(About this task) Here is the task for the records below: repeat exactly the lines from the one with "A constructor is" to the one with "### 🔹 Types of Constructors", both included, and nothing else.

[Saved data entries]

=-=-=

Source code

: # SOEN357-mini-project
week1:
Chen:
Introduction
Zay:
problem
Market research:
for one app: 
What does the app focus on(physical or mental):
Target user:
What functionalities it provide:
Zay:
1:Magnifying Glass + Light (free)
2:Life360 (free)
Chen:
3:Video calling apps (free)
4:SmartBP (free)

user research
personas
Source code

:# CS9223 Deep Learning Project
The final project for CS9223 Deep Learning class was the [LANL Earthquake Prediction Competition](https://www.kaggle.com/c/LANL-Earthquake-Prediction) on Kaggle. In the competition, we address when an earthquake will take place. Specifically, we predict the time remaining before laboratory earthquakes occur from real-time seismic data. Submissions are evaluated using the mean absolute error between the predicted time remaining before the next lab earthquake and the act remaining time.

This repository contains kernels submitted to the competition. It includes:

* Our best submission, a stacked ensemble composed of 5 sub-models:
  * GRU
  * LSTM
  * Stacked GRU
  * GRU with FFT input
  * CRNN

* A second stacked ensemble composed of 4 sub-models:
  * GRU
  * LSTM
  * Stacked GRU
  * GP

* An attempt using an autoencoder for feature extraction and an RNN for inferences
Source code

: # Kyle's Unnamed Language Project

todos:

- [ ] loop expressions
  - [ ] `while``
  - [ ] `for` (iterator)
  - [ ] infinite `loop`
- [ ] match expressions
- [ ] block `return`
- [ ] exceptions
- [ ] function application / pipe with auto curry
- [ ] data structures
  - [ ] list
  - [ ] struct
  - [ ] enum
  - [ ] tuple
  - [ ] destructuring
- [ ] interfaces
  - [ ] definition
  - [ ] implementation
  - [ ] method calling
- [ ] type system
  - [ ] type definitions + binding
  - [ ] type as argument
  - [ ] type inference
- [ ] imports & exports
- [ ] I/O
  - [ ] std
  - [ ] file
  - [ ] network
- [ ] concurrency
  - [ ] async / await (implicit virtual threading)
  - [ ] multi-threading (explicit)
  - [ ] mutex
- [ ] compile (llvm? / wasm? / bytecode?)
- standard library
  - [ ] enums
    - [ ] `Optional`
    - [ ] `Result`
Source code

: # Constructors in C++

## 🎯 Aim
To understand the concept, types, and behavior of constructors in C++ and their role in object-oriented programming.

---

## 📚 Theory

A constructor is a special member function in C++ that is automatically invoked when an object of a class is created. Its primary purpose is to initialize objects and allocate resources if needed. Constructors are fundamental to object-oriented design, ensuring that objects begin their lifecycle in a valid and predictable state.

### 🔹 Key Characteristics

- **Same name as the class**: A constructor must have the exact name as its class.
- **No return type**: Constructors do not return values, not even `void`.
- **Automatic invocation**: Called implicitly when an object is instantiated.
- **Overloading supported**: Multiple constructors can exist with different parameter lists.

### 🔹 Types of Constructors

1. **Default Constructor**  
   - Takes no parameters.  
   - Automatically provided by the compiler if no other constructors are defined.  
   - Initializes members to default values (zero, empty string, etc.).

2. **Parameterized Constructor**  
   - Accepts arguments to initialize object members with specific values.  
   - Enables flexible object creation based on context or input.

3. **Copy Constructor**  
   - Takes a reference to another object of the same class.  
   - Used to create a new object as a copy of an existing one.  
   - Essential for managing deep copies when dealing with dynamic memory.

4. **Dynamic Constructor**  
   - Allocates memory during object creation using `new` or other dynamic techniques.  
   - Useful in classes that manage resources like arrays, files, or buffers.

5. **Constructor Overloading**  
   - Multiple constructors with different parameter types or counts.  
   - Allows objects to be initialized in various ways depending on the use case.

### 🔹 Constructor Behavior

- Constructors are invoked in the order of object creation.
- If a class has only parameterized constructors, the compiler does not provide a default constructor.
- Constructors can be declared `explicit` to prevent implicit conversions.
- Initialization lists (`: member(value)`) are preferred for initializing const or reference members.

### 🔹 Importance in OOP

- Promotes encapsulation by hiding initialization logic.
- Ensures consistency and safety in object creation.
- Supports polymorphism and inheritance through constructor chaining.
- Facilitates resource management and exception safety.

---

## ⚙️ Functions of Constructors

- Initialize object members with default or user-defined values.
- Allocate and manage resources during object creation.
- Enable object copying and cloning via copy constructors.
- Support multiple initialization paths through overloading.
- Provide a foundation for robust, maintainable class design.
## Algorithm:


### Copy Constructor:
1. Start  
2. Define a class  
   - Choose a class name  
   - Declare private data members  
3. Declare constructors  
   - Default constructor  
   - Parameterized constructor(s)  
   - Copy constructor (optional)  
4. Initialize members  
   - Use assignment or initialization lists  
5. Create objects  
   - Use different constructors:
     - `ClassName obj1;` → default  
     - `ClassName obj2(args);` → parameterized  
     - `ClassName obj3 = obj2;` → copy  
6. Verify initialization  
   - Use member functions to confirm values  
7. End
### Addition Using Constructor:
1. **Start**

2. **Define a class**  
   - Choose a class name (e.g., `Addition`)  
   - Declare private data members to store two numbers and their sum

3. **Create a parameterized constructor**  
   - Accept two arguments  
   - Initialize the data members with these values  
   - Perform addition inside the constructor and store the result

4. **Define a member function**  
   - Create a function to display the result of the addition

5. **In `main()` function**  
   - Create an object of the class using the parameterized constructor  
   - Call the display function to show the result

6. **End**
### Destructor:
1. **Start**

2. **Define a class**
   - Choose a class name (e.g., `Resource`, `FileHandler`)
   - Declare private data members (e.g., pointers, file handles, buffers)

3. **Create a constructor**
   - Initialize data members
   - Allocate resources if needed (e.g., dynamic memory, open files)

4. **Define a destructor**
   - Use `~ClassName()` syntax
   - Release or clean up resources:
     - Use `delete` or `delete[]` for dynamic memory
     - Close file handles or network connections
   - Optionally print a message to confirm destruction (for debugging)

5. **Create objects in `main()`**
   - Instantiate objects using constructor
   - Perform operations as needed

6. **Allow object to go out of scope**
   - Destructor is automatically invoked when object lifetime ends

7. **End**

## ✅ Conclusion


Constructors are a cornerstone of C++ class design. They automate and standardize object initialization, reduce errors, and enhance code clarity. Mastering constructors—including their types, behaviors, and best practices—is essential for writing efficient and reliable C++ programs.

=-=-=

(Expected answer)
A constructor is a special member function in C++ that is automatically invoked when an object of a class is created. Its primary purpose is to initialize objects and allocate resources if needed. Constructors are fundamental to object-oriented design, ensuring that objects begin their lifecycle in a valid and predictable state.

### 🔹 Key Characteristics

- **Same name as the class**: A constructor must have the exact name as its class.
- **No return type**: Constructors do not return values, not even `void`.
- **Automatic invocation**: Called implicitly when an object is instantiated.
- **Overloading supported**: Multiple constructors can exist with different parameter lists.

### 🔹 Types of Constructors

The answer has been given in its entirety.